NUNUKAN.NIAGA.ASIA – Masyarakat yang tinggal di pedalaman Kabupaten Nunukan, Kalimantan Utara, seperti Kecamatan Sebuku terancam kesulitan mendapatkan sembilan bahan pokok dan kebutuhan rumah tangga lainnya sebab, pemilik kapal angkutan sembako protes dan mogok paska adanya penangkapan oleh Satuan Tugas Pengamanan Perbatasan (Satgas Pamtas) RI-Malaysia Yonarmed 18/Komposit di Nunukan.
Ketua Asosiasi Agen Kapal Pedalaman (AAKP) Nunukan, Baharuddin Aras mengatakan, pemilik kapal sepakat mogok pasca penangkapan kapal-kapal beserta muatannya oleh Satuan Tugas Pengamanan Perbatasan (Satgas Pamtas) RI-Malaysia Yonarmed 18/Komposit di Nunukan.
“Kami pemilik kapal takut ditangkap, begitu pula pemilik barang , karena akan rugi jika muatan disita petugas, makanya kita mogok,” kata Baharuddin pada Niaga.Asia, Selasa (21/06/2022).
Kapal pengangkut sembako mogok mulai kemarin, Selasa (21/06/2022) dan akan terus mogok selama tidak ada jaminan ditangkap dari pemerintah dan aparat keamanan.

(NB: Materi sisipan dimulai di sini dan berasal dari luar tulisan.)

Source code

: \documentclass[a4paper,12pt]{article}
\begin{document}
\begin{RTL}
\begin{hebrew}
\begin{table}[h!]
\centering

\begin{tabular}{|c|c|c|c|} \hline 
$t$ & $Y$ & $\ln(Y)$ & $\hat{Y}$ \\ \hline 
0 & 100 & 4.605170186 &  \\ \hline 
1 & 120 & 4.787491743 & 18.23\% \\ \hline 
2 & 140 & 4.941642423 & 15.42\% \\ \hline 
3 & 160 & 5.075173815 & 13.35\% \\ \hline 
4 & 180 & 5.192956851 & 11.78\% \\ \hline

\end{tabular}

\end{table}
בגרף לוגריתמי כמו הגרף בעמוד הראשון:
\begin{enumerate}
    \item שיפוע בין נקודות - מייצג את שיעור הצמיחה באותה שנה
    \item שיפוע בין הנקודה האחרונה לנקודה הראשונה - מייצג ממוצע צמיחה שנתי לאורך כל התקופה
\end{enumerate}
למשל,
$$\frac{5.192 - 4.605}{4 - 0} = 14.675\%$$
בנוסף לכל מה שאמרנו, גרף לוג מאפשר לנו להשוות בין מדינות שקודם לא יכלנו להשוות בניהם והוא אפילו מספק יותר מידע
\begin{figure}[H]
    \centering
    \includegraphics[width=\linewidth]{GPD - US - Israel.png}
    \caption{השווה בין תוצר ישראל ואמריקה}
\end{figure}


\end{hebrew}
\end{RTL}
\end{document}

Penangkapan kapal-kapal pengangkut sembako dari Kecamatan Nunukan menuju Kecamatan Sebuku sangat merugikan banyak pihak, karena barang-barang yang dikirim diperuntukan bagi beberapa wilayah lainnya di sekitarnya, misalnya Kecamatan Tulin Onsoi, Sembakung, dan Lumbis.
“Kenapa sembako dikirim jumlahnya banyak, karena barang-barang diperuntukan bagi beberapa kecamatan di sekitar Sebuku. Hampir 90 persen kebutuhan sembako di pedalaman diambil dari Sebuku,” kata Baharuddin.
Minta Jaminan Tertulis
Berkaitan dengan tingginya ketergantungan masyarakat pada produk dari Malaysia, misalnya daging, sosis, minyak goreng dan produk olahan lainnya, menurut Baharuddin, pedagang dari Sebuku membelinya dari pedagang di Nunukan. Sedangkan beras, sayuran, dan telur berasal dari Sulawesi.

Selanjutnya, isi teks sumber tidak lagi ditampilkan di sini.